1146 A.V. Williams Building
Kim Edwards
kedwards@umd.edu
The Advanced Networks Colloquium
Two recent information theoretic variations on the theme of patterns in security
Muriel Médard
Cecil H. Green Professor
Electrical Engineering and Computer Science Department
Massachusetts Institute of Technology
Abstract
We overview two different sets of results based upon the effect of patters in security. In the first part, we consider limits of inference, a problem that emerges when we seek to ascertain what limits to privacy we can expect when machine learning algorithms, whose theoretical basis often relies on principal inertia components, are applied to mining publicly available data that may be related, in loosely known ways, to private data. Lower bounds for the average probability of error of estimating a hidden variable X given an observation of a correlated random variable Y, and Fano’s inequality in particular, play a central role in information theory. We present a lower bound for the average estimation error based on the marginal distribution of X and the principal inertias of the joint distribution matrix of X and Y, providing thus limits to privacy. Furthermore, we investigate how to answer a fundamental question in inference and privacy: given an observation Y, can we estimate a function f(X) of the hidden random variable X with an average error below a certain threshold? We provide a general method for answering this question using an approach based on rate-distortion theory. In the second part, we consider recent results on guesswork, the characterization of the process sequences such as passwords. We note that, what may appear as being even slight differences in distributions of these sequences may lead to differences that are exponential in guesswork, leading to possible surprising results, such as the failure of the oft-assumed uniformity of compressed sources, and the fact that friendly jamming of an intended user may be advantageous. We conclude with our recently defined notion of inscrutability rate, used to quantify the asymptotic difficulty of guessing U out of V secret strings, Unexpectedly, the inscrutability rate of any finite-order Markov string-source with hidden statistics remains the same as the unhidden case, i.e., the asymptotic value of hiding the statistics per each symbol is vanishing.
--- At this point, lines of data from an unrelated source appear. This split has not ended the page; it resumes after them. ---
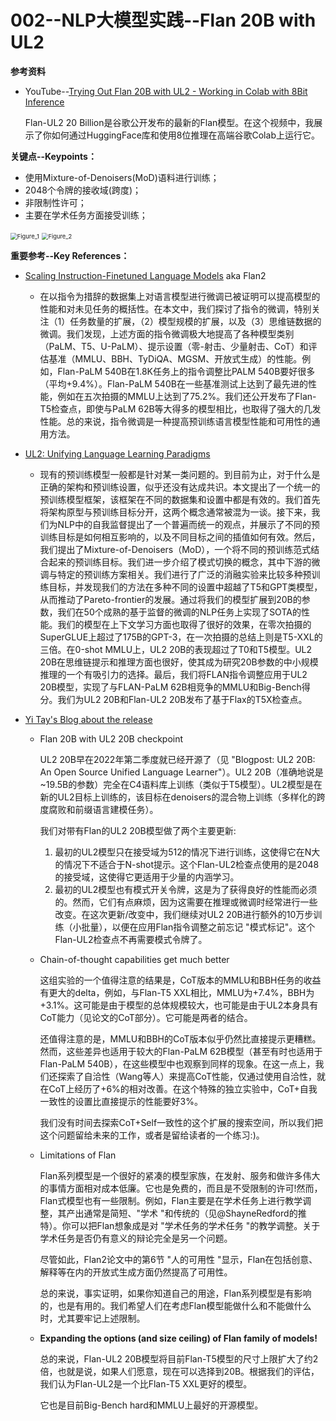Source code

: # 002--NLP大模型实践--Flan 20B with UL2



**参考资料**

- YouTube--[Trying Out Flan 20B with UL2 - Working in Colab with 8Bit Inference](https://www.youtube.com/watch?v=cMT3RzjawEc)

  Flan-UL2 20 Billion是谷歌公开发布的最新的Flan模型。在这个视频中，我展示了你如何通过HuggingFace库和使用8位推理在高端谷歌Colab上运行它。

**关键点--Keypoints：**

- 使用Mixture-of-Denoisers(MoD)语料进行训练；
- 2048个令牌的接收域(跨度)；
- 非限制性许可；
- 主要在学术任务方面接受训练；

<img src="D:\Onedrive\Work-Documents\NLP-LLM\imgs\imgs_002\Figure_1.png" alt="Figure_1" style="zoom:67%;" />

<img src="D:\Onedrive\Work-Documents\NLP-LLM\imgs\imgs_002\Figure_2.png" alt="Figure_2" style="zoom:67%;" />



**重要参考--Key References：**

- [Scaling Instruction-Finetuned Language Models](https://arxiv.org/abs/2210.11416) aka Flan2 

  - 在以指令为措辞的数据集上对语言模型进行微调已被证明可以提高模型的性能和对未见任务的概括性。在本文中，我们探讨了指令的微调，特别关注（1）任务数量的扩展，（2）模型规模的扩展，以及（3）思维链数据的微调。我们发现，上述方面的指令微调极大地提高了各种模型类别（PaLM、T5、U-PaLM）、提示设置（零-射击、少量射击、CoT）和评估基准（MMLU、BBH、TyDiQA、MGSM、开放式生成）的性能。例如，Flan-PaLM 540B在1.8K任务上的指令调整比PALM 540B要好很多（平均+9.4%）。Flan-PaLM 540B在一些基准测试上达到了最先进的性能，例如在五次拍摄的MMLU上达到了75.2%。我们还公开发布了Flan-T5检查点，即使与PaLM 62B等大得多的模型相比，也取得了强大的几发性能。总的来说，指令微调是一种提高预训练语言模型性能和可用性的通用方法。

- [UL2: Unifying Language Learning Paradigms](https://arxiv.org/abs/2205.05131) 

  - 现有的预训练模型一般都是针对某一类问题的。到目前为止，对于什么是正确的架构和预训练设置，似乎还没有达成共识。本文提出了一个统一的预训练模型框架，该框架在不同的数据集和设置中都是有效的。我们首先将架构原型与预训练目标分开，这两个概念通常被混为一谈。接下来，我们为NLP中的自我监督提出了一个普遍而统一的观点，并展示了不同的预训练目标是如何相互影响的，以及不同目标之间的插值如何有效。然后，我们提出了Mixture-of-Denoisers（MoD），一个将不同的预训练范式结合起来的预训练目标。我们进一步介绍了模式切换的概念，其中下游的微调与特定的预训练方案相关。我们进行了广泛的消融实验来比较多种预训练目标，并发现我们的方法在多种不同的设置中超越了T5和GPT类模型，从而推动了Pareto-frontier的发展。通过将我们的模型扩展到20B的参数，我们在50个成熟的基于监督的微调的NLP任务上实现了SOTA的性能。我们的模型在上下文学习方面也取得了很好的效果，在零次拍摄的SuperGLUE上超过了175B的GPT-3，在一次拍摄的总结上则是T5-XXL的三倍。在0-shot MMLU上，UL2 20B的表现超过了T0和T5模型。UL2 20B在思维链提示和推理方面也很好，使其成为研究20B参数的中小规模推理的一个有吸引力的选择。最后，我们将FLAN指令调整应用于UL2 20B模型，实现了与FLAN-PaLM 62B相竞争的MMLU和Big-Bench得分。我们为UL2 20B和Flan-UL2 20B发布了基于Flax的T5X检查点。

- [Yi Tay's Blog about the release](https://www.yitay.net/blog/flan-ul2-20b)

  - Flan 20B with UL2 20B checkpoint

    UL2 20B早在2022年第二季度就已经开源了（见 "Blogpost: UL2 20B: An Open Source Unified Language Learner"）。UL2 20B（准确地说是~19.5B的参数）完全在C4语料库上训练（类似于T5模型）。UL2模型是在新的UL2目标上训练的，该目标在denoisers的混合物上训练（多样化的跨度腐败和前缀语言建模任务）。

    我们对带有Flan的UL2 20B模型做了两个主要更新:

    1. 最初的UL2模型只在接受域为512的情况下进行训练，这使得它在N大的情况下不适合于N-shot提示。这个Flan-UL2检查点使用的是2048的接受域，这使得它更适用于少量的内涵学习。
    2. 最初的UL2模型也有模式开关令牌，这是为了获得良好的性能而必须的。然而，它们有点麻烦，因为这需要在推理或微调时经常进行一些改变。在这次更新/改变中，我们继续对UL2 20B进行额外的10万步训练（小批量），以便在应用Flan指令调整之前忘记 "模式标记"。这个Flan-UL2检查点不再需要模式令牌了。

  - Chain-of-thought capabilities get much better

    这组实验的一个值得注意的结果是，CoT版本的MMLU和BBH任务的收益有更大的delta，例如，与Flan-T5 XXL相比，MMLU为+7.4%，BBH为+3.1%。这可能是由于模型的总体规模较大，也可能是由于UL2本身具有CoT能力（见论文的CoT部分）。它可能是两者的结合。

    还值得注意的是，MMLU和BBH的CoT版本似乎仍然比直接提示更糟糕。然而，这些差异也适用于较大的Flan-PaLM 62B模型（甚至有时也适用于Flan-PaLM 540B），在这些模型中也观察到同样的现象。在这一点上，我们还探索了自洽性（Wang等人）来提高CoT性能，仅通过使用自洽性，就在CoT上经历了+6%的相对改善。在这个特殊的独立实验中，CoT+自我一致性的设置比直接提示的性能要好3%。

    我们没有时间去探索CoT+Self一致性的这个扩展的搜索空间，所以我们把这个问题留给未来的工作，或者是留给读者的一个练习:)。

  - Limitations of Flan

    Flan系列模型是一个很好的紧凑的模型家族，在发射、服务和做许多伟大的事情方面相对成本低廉。它也是免费的，而且是不受限制的许可!然而，Flan式模型也有一些限制。例如，Flan主要是在学术任务上进行教学调整，其产出通常是简短、"学术 "和传统的（见@ShayneRedford的推特）。你可以把Flan想象成是对 "学术任务的学术任务 "的教学调整。关于学术任务是否仍有意义的辩论完全是另一个问题。

    尽管如此，Flan2论文中的第6节 "人的可用性 "显示，Flan在包括创意、解释等在内的开放式生成方面仍然提高了可用性。

    总的来说，事实证明，如果你知道自己的用途，Flan系列模型是有影响的，也是有用的。我们希望人们在考虑Flan模型能做什么和不能做什么时，尤其要牢记上述限制。

  - **Expanding the options (and size ceiling) of Flan family of models!**

    总的来说，Flan-UL2 20B模型将目前Flan-T5模型的尺寸上限扩大了约2倍，也就是说，如果人们愿意，现在可以选择到20B。根据我们的评估，我们认为Flan-UL2是一个比Flan-T5 XXL更好的模型。

    它也是目前Big-Bench hard和MMLU上最好的开源模型。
Joint work with Ahmad Beirami, Robert Calderbank, Flavio du Pin Calmon, Mark Christiansen, Ken Duffy, Stefano Tessaro, Mayank Varia.
Biography
Muriel Médard is the Cecil H. Green Professor in the Electrical Engineering and Computer Science Department at MIT and leads the Network Coding and Reliably Communications Group at the Research Laboratory for Electronics at MIT. She has co-founded two companies to commercialize network coding, CodeOn and Steinwurf. She has served as editor for many publications of the Institute of Electrical and Electronics Engineers (IEEE), of which she was elected Fellow, and she is currently Editor in Chief of the IEEE Journal on Selected Areas in Communications She was President of the IEEE Information Theory Society in 2012, and served on its board of governors for eleven years. She has served as technical program committee co-chair of many of the major conferences in information theory, communications and networking. She received the 2009 IEEE Communication Society and Information Theory Society Joint Paper Award, the 2009 William R. Bennett Prize in the Field of Communications Networking, the 2002 IEEE Leon K. Kirchmayer Prize Paper Award and several conference paper awards. She was co-winner of the MIT 2004 Harold E. Edgerton Faculty Achievement Award. In 2007 she was named a Gilbreth Lecturer by the U.S. National Academy of Engineering.